The Columbia River Gorge hikes all have a lot in common: They’re green, wet, and straight up. The hike Elizabeth suggested, Devil’s Rest, at least seemed to have an end point. Nothing about the name warned us off. Everyone likes rest.
And because the gorge has so much upness in it, you can get a lot of variation in a day hike. You can start at the bottom in September, with the happy, frolicking woodland critters, and emerge a mile up in January, eyes peeled for trampling caribou.
Elizabeth promised that we’d stop when we hit snow. We were only going to gain a half-mile elevation on this hike, but it’s early in the season, so we weren’t in our summer shape, and we warmed up right away.
“Can’t believe people won’t hike in the rain,” we said to each other, too smug.
“Look how beautiful it is! Why don’t people do more winter hiking?”
The snow comes abruptly when you’re hiking uphill. First you round the bend and see a little starter patch. Then more and more patches appear, until they coalesce into a snowfield with intermittent mudslides.
The weather forecast was for light rain, and sure enough there was a ton of light rain up there. Nearby trees began to disappear. After a few miles the first viewpoint presented itself as a wide spot with a sheer drop-off, beyond which squatted a cloud bank thick enough to break your fall.
It was magnificent, we assume: Somewhere below us stretched the majesty of the mighty Columbia River, churning through the basalt cliffs. Or, possibly, a tropical paradise. No way to know for sure. We stepped away from the edge and kept shlorping uphill through the snow and mud.
Devil’s Rest turned out to be a view-free bunch of boulders in the forest at a point high enough to funnel gusts of sleet in our direction. We zipped up, hunched over our sandwiches, and speculated about the freezing point of mayonnaise.
My husband, Dave, through clenched teeth, sent out something about Elizabeth and me being entirely too gung-ho. I mentioned brightly that the guidebook said there was a different way down, conceivably through Tahiti, and that we should be able to make out trail signs.
We peered through the fog and finally noticed signs – of hypothermia – and went down the way we came, with the mighty Columbia rumbling below and Dave grumbling behind. Periodically the snow, mud, and momentum sent him ricocheting past us down the trail until he was able to stop his slide with a Douglas fir tree.
“I thought,” he said tightly, at one point, peeling bark from his beard, “we were going to stop when we hit snow.”
Elizabeth explained. Usually, when you hit snow, it’s passable for a while, and then it suddenly gets too deep to traverse, and that’s when we were going to turn back. This snow, however, had remained thin, albeit slick.
“So,” Dave said, “what you meant was, we would go until the snow was in fact impassable, and at that point we would not continue passing.

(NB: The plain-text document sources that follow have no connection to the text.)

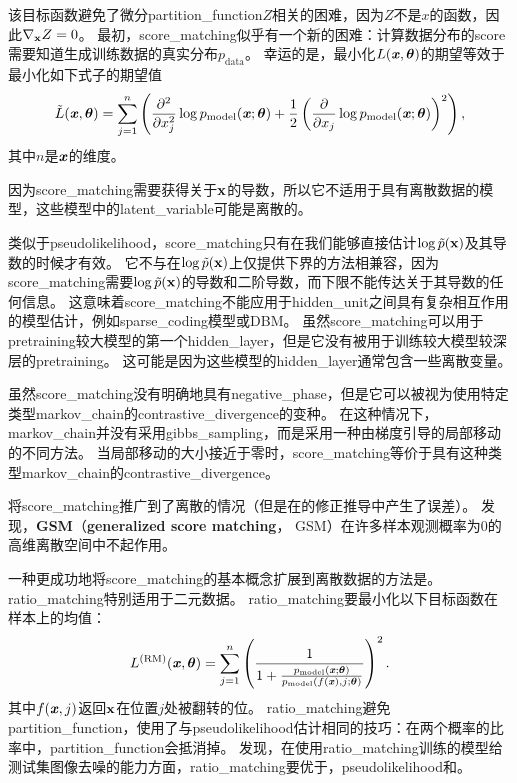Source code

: 该目标函数避免了微分\gls{partition_function}$Z$相关的困难，因为$Z$不是$x$的函数，因此$\nabla_{\mathbf{x}} Z = 0$。
最初，\gls{score_matching}似乎有一个新的困难：计算数据分布的\gls{score}需要知道生成训练数据的真实分布$p_{\text{data}}$。
幸运的是，最小化$L(\boldsymbol{\mathit{x}}, \boldsymbol{\theta})$的期望等效于最小化如下式子的期望值
\begin{equation}
	\tilde{L} (\boldsymbol{\mathit{x}}, \boldsymbol{\theta}) = \sum_{j=1}^n \left( \frac{\partial^2}{ \partial x_j^2 } 
	\log p_{\text{model}} (\boldsymbol{\mathit{x}}; \boldsymbol{\theta}) + \frac{1}{2} \left( \frac{\partial}{ \partial x_j }
	\log p_{\text{model}} (\boldsymbol{\mathit{x}}; \boldsymbol{\theta})
  \right)^2
\right),
\end{equation}
其中$n$是$\boldsymbol{\mathit{x}}$的维度。


因为\gls{score_matching}需要获得关于$\mathbf{x}$的导数，所以它不适用于具有离散数据的模型，这些模型中的\gls{latent_variable}可能是离散的。


类似于\gls{pseudolikelihood}，\gls{score_matching}只有在我们能够直接估计$\log \tilde{p}(\mathbf{x})$及其导数的时候才有效。
它不与在$\log \tilde{p}(\mathbf{x})$上仅提供下界的方法相兼容，因为\gls{score_matching}需要$\log \tilde{p}(\mathbf{x})$的导数和二阶导数，而下限不能传达关于其导数的任何信息。
这意味着\gls{score_matching}不能应用于\gls{hidden_unit}之间具有复杂相互作用的模型估计，例如\gls{sparse_coding}模型或\gls{DBM}。
虽然\gls{score_matching}可以用于\gls{pretraining}较大模型的第一个\gls{hidden_layer}，但是它没有被用于训练较大模型较深层的\gls{pretraining}。
这可能是因为这些模型的\gls{hidden_layer}通常包含一些离散变量。


虽然\gls{score_matching}没有明确地具有\gls{negative_phase}，但是它可以被视为使用特定类型\gls{markov_chain}的\gls{contrastive_divergence}的变种\citep{Hyvarinen-2007b}。
在这种情况下，\gls{markov_chain}并没有采用\gls{gibbs_sampling}，而是采用一种由梯度引导的局部移动的不同方法。
当局部移动的大小接近于零时，\gls{score_matching}等价于具有这种类型\gls{markov_chain}的\gls{contrastive_divergence}。


\cite{Lyu09}将\gls{score_matching}推广到了离散的情况（但是在\cite{Marlin10Inductive-small}的修正推导中产生了误差）。
\cite{Marlin10Inductive-small}发现，\textbf{\gls{GSM}}（\textbf{generalized score matching}， GSM）在许多样本观测概率为$0$的高维离散空间中不起作用。


一种更成功地将\gls{score_matching}的基本概念扩展到离散数据的方法是\citep{Hyvarinen-2007}。
\gls{ratio_matching}特别适用于二元数据。
\gls{ratio_matching}要最小化以下目标函数在样本上的均值：
\begin{equation}
	L^{(\text{RM})} (\boldsymbol{\mathit{x}}, \boldsymbol{\theta}) = \sum_{j=1}^n \left( 
	\frac{1}{ 1 + \frac{ p_{\text{model}}(\boldsymbol{\mathit{x}}; \boldsymbol{\theta}) }{ p_{\text{model}}(f(\boldsymbol{\mathit{x}}), j; \boldsymbol{\theta}) } } 
\right)^2.
\end{equation}
其中$f(\boldsymbol{\mathit{x}}, j)$返回$\mathbf{x}$在位置$j$处被翻转的位。
\gls{ratio_matching}避免\gls{partition_function}，使用了与\gls{pseudolikelihood}估计相同的技巧：在两个概率的比率中，\gls{partition_function}会抵消掉。
\cite{Marlin10Inductive-small}发现，在使用\gls{ratio_matching}训练的模型给测试集图像去噪的能力方面，\gls{ratio_matching}要优于，\gls{pseudolikelihood}和。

We would not, as you say, violate any laws of physics. Is that it?”
“Right,” Elizabeth said. “You OK?” she called down.
He was probably OK. He didn’t say much the rest of the way down. We got to the car and cranked up the heater until we’d knocked the rime off the interior of our cell walls.
“That was great!” Elizabeth chirped when her larynx defrosted. “It’ll be even better next time,” she said, poking Dave, until he seized her by the poking finger.
He had an opinion already thawed out.